Saved entries
********************

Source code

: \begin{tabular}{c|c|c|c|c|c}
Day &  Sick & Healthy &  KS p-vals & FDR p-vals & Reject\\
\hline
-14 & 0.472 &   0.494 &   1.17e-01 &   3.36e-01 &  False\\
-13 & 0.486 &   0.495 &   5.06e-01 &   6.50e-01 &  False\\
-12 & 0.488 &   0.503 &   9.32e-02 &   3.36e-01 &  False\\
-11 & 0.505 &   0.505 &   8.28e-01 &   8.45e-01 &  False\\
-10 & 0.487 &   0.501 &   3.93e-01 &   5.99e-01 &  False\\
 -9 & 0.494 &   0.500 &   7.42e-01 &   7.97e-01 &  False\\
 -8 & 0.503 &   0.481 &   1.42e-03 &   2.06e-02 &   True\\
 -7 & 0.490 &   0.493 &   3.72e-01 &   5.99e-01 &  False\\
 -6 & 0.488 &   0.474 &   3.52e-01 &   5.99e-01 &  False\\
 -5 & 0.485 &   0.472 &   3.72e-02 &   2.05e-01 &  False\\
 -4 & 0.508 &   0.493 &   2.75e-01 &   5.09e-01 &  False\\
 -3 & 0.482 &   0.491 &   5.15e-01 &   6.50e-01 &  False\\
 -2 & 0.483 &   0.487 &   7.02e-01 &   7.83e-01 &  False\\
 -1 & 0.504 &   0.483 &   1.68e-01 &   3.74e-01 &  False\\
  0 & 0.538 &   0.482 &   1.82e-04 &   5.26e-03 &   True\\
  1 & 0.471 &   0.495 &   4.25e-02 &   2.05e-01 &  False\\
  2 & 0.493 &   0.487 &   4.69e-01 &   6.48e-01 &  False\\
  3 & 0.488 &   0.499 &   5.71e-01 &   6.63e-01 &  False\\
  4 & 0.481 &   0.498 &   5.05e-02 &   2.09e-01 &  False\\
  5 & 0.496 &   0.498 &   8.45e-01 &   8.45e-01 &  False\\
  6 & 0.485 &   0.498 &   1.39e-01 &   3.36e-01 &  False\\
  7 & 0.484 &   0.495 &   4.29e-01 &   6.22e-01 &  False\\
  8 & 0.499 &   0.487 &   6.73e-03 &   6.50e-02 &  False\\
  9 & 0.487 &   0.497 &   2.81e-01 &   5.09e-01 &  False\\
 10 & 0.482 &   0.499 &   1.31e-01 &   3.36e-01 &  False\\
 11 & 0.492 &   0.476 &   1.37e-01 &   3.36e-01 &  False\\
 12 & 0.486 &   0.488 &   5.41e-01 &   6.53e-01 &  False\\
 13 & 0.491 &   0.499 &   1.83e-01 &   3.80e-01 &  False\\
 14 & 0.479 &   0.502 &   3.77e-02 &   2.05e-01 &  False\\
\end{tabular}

********************

Work instruction
Using the entries above, give back exactly the line containing "10 & 0.482 &", the line containing "13 & 0.491 &", and every line between them, and nothing else.

Task output
 10 & 0.482 &   0.499 &   1.31e-01 &   3.36e-01 &  False\\
 11 & 0.492 &   0.476 &   1.37e-01 &   3.36e-01 &  False\\
 12 & 0.486 &   0.488 &   5.41e-01 &   6.53e-01 &  False\\
 13 & 0.491 &   0.499 &   1.83e-01 &   3.80e-01 &  False\\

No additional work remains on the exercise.